Poor Raheem Sterling. All he wanted was a night not starting in the first XI and he's bagged himself a nice media storm. England's darling is suddenly public enemy number one and all for showing some common sense. Welcome to the big time, Raheem.
In case you've been living under a rock for the last few days, a bit of background first. England played San Marino on Thursday night, a game that Sterling started before being taken off at half time. England then played Estonia on Sunday evening and Roy Hodgson let slip that the Liverpool youngster wouldn't be starting as he'd told the manager that he felt "tired".
Cue, of course, the "Tired?! I'd play for my country with two broken legs and an open head wound" gang out in force on twitter, as well as the "What about me, I wake up at six to go to work every day, this kid's got it easy" crew, who win the new Nobel Prize for Missing The Point so spectacularly that the award has now been retired. The kid's a professional athlete who has to be in peak form all year, not some desk-jockey keyboard warrior.
Let's be absolutely clear here - Sterling did the right thing by telling Hodgson that he was too tired to start. The decision was right for everyone involved - if he'd started, then he'd either have had to be taken off at half-time, wasting a valuable substitution, or he'd have had to stay on the pitch playing sub-par football and dragging the team down.
In terms of Sterling himself, it's delightfully refreshing to see an England youngster with his head screwed on. Think back to another Liverpool player who burst onto the scene in his teens - Michael Owen. Owen played everything, pushed himself through injuries and set the world alight.
He also ended up washed up and broken at Newcastle by the age of 25. This is what happens to brilliant youngsters in the England system - they get used up, mismanaged and never fulfil their potential.
Even the embodiment of the (ridiculous and damaging) "we're English and we play through the pain" mentality, Wayne Rooney, is proof of the failings.
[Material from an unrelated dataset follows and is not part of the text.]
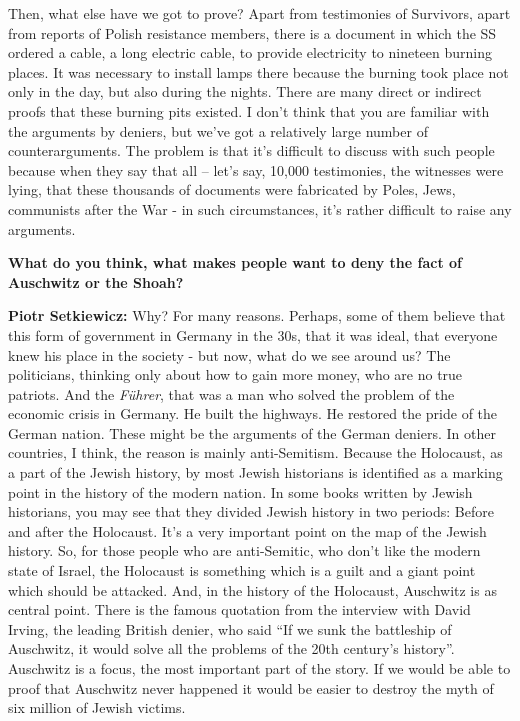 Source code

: Then, what else have we got to prove? Apart from testimonies of Survivors, apart from reports of Polish resistance members, there is a document in which the SS ordered a cable, a long electric cable, to provide electricity to nineteen burning places. It was necessary to install lamps there because the burning took place not only in the day, but also during the nights. There are many direct or indirect proofs that these burning pits existed. I don’t think that you are familiar with the arguments by deniers, but we’ve got a relatively large number of counterarguments. The problem is that it’s difficult to discuss with such people because when they say that all – let’s say, 10,000 testimonies, the witnesses were lying, that these thousands of documents were fabricated by Poles, Jews, communists after the War - in such circumstances, it’s rather difficult to raise any arguments.

\textbf{What do you think, what makes people want to deny the fact of Auschwitz or the Shoah?}

\textbf{Piotr Setkiewicz:} Why? For many reasons. Perhaps, some of them believe that this form of government in Germany in the 30s, that it was ideal, that everyone knew his place in the society - but now, what do we see around us? The politicians, thinking only about how to gain more money, who are no true patriots. And the \textit{Führer}, that was a man who solved the problem of the economic crisis in Germany. He built the highways. He restored the pride of the German nation. These might be the arguments of the German deniers. In other countries, I think, the reason is mainly anti-Semitism. Because the Holocaust, as a part of the Jewish history, by most Jewish historians is identified as a marking point in the history of the modern nation. In some books written by Jewish historians, you may see that they divided Jewish history in two periods: Before and after the Holocaust. It’s a very important point on the map of the Jewish history. So, for those people who are anti-Semitic, who don’t like the modern state of Israel, the Holocaust is something which is a guilt and a giant point which should be attacked. And, in the history of the Holocaust, Auschwitz is as central point. There is the famous quotation from the interview with David Irving, the leading British denier, who said ``If we sunk the battleship of Auschwitz, it would solve all the problems of the 20th century’s history''. Auschwitz is a focus, the most important part of the story. If we would be able to proof that Auschwitz never happened it would be easier to destroy the myth of six million of Jewish victims.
He's played at least 40 games per season since he was 17, plus England games from about the same age.
The workload, although he'll never admit it, has stopped him from becoming the player he could've been. If he'd been more carefully managed in his teens and early twenties, then we almost certainly wouldn't now have a burned out 28-year-old as England captain. England have had one good tournament from Rooney - when he was 18 years old at Euro 2004.
He should've been an exceptional player, a guaranteed 20 goals a season. Instead, he's reached the 20 goal mark twice in 12 seasons in the Premier League. He's still a good player, but oh for what could have been. The lesson to learn from Rooney isn't, as some have said, "Well look at him - he played all the time for England as a kid and never asked for a rest, and now he's captain! What's Sterling's problem?"
Rooney and Owen should be cautionary tales for English coaches to learn from - potential greats thrown in too early. There has to be some patience exercised, talents nurtured instead of thrown in early.
The ridiculous idea that Sterling is "crying out for help" and can't "hack it" was floated by Neil Ashton in the Mail, who cited Neymar as an example of a player who is inundated with off-field pressure and plays every chance he gets.
It's true, Neymar is doing brilliantly right now. So did Rooney when he was that age. So did Owen. So, more pertinently to Neymar, did Kaka and Ronaldinho.
There's a clear pattern of brilliant youngsters getting burned out and jaded by the ages of 25-28 from that exact pressure and rather than wringing his hands and bemoaning what a shame that is, Sterling is taking steps to avoid it. That isn't his success going to his head, as Alan Shearer has suggested, that's a rare maturity in a 19-year-old.
Let's just hope that the criticism doesn't get to him - lest we waste the best attacking talent of the generation. Again.